Task to complete - Write out the stretch of lines below that begins at the line with "Report: \\ Neural" and ends at the line with "I proposed to", including both, exactly as given and nothing more.

--- --- ---

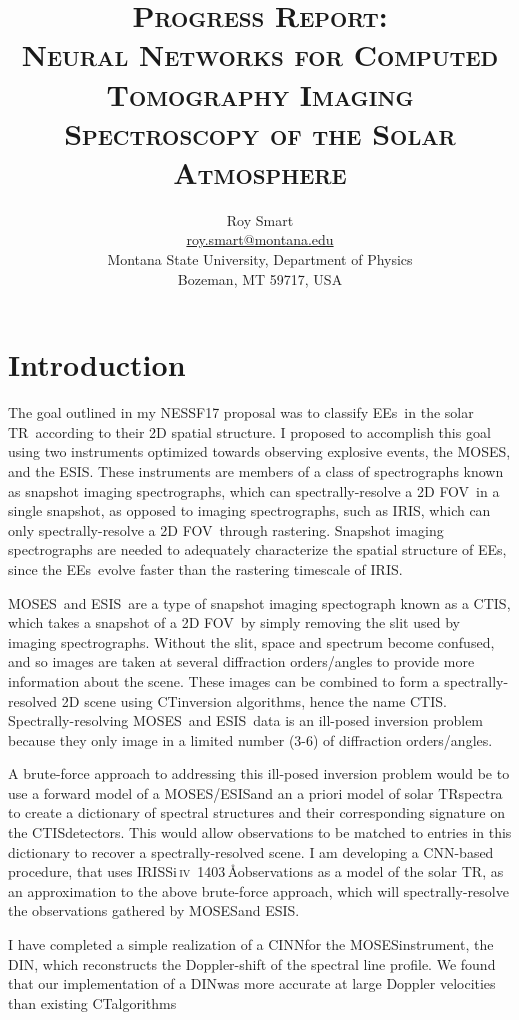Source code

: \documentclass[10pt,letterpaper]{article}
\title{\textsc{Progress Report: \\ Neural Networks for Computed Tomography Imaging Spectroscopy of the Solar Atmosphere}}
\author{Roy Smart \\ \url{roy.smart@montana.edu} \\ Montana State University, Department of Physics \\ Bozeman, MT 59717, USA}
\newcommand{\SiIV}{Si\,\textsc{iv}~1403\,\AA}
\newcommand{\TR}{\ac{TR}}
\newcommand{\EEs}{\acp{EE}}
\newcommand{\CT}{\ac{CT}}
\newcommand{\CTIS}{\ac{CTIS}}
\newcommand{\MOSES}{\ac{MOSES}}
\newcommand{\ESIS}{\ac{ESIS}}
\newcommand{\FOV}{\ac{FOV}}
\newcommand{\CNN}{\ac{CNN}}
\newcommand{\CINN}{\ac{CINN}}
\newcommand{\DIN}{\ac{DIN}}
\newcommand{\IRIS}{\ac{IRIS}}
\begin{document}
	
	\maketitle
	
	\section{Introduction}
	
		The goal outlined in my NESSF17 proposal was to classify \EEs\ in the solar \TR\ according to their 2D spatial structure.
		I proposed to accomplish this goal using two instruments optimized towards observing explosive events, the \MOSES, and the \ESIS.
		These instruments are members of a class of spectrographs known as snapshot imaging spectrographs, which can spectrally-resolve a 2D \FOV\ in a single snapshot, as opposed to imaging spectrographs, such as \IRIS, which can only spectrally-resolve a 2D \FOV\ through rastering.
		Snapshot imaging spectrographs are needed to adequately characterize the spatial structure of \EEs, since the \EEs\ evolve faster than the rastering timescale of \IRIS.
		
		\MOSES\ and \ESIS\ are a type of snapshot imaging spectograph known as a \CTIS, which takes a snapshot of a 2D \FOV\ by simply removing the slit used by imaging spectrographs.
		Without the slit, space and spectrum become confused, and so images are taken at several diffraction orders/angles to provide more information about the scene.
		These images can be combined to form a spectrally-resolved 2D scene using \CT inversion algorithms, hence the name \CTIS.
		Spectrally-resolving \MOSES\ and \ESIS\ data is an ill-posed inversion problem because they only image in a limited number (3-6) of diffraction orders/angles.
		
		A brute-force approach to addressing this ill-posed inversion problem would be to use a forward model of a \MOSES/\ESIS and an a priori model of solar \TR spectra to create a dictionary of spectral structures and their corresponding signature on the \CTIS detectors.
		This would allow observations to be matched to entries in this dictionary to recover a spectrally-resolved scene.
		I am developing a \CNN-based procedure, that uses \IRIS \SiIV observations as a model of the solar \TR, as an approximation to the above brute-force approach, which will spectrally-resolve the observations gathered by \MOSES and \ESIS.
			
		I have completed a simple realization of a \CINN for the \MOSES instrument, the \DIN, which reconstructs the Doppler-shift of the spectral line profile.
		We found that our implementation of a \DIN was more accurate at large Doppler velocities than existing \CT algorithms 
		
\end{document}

--- --- ---

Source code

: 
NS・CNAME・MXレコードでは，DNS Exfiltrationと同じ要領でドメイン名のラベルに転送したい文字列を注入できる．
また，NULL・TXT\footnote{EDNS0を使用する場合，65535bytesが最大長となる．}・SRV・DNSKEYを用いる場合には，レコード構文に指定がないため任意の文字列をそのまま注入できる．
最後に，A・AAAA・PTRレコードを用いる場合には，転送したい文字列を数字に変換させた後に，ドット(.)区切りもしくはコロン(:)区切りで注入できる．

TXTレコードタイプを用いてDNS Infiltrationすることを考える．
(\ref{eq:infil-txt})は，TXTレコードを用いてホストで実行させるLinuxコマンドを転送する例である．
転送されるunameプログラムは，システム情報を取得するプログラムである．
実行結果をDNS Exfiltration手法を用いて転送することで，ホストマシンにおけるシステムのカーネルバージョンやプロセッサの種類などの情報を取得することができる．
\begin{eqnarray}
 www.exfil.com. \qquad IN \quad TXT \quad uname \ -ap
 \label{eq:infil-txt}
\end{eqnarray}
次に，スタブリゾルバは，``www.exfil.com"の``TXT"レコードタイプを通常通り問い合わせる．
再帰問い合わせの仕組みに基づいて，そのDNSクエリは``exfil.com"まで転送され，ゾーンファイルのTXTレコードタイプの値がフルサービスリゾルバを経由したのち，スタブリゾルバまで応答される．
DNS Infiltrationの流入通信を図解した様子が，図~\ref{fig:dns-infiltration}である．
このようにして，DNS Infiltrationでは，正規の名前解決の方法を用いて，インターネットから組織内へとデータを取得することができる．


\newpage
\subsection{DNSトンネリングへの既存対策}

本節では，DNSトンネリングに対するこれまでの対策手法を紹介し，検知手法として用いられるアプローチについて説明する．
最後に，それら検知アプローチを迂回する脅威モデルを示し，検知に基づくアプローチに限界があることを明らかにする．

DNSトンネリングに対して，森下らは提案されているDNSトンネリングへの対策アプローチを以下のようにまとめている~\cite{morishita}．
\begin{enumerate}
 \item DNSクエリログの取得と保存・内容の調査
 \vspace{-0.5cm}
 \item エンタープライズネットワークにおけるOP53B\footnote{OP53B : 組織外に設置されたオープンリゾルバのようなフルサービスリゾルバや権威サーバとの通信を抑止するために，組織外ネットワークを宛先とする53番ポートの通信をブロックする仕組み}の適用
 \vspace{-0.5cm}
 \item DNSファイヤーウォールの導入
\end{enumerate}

--- --- ---

Task response -
\title{\textsc{Progress Report: \\ Neural Networks for Computed Tomography Imaging Spectroscopy of the Solar Atmosphere}}
\author{Roy Smart \\ \url{roy.smart@montana.edu} \\ Montana State University, Department of Physics \\ Bozeman, MT 59717, USA}
\newcommand{\SiIV}{Si\,\textsc{iv}~1403\,\AA}
\newcommand{\TR}{\ac{TR}}
\newcommand{\EEs}{\acp{EE}}
\newcommand{\CT}{\ac{CT}}
\newcommand{\CTIS}{\ac{CTIS}}
\newcommand{\MOSES}{\ac{MOSES}}
\newcommand{\ESIS}{\ac{ESIS}}
\newcommand{\FOV}{\ac{FOV}}
\newcommand{\CNN}{\ac{CNN}}
\newcommand{\CINN}{\ac{CINN}}
\newcommand{\DIN}{\ac{DIN}}
\newcommand{\IRIS}{\ac{IRIS}}
\begin{document}
	
	\maketitle
	
	\section{Introduction}
	
		The goal outlined in my NESSF17 proposal was to classify \EEs\ in the solar \TR\ according to their 2D spatial structure.
		I proposed to accomplish this goal using two instruments optimized towards observing explosive events, the \MOSES, and the \ESIS.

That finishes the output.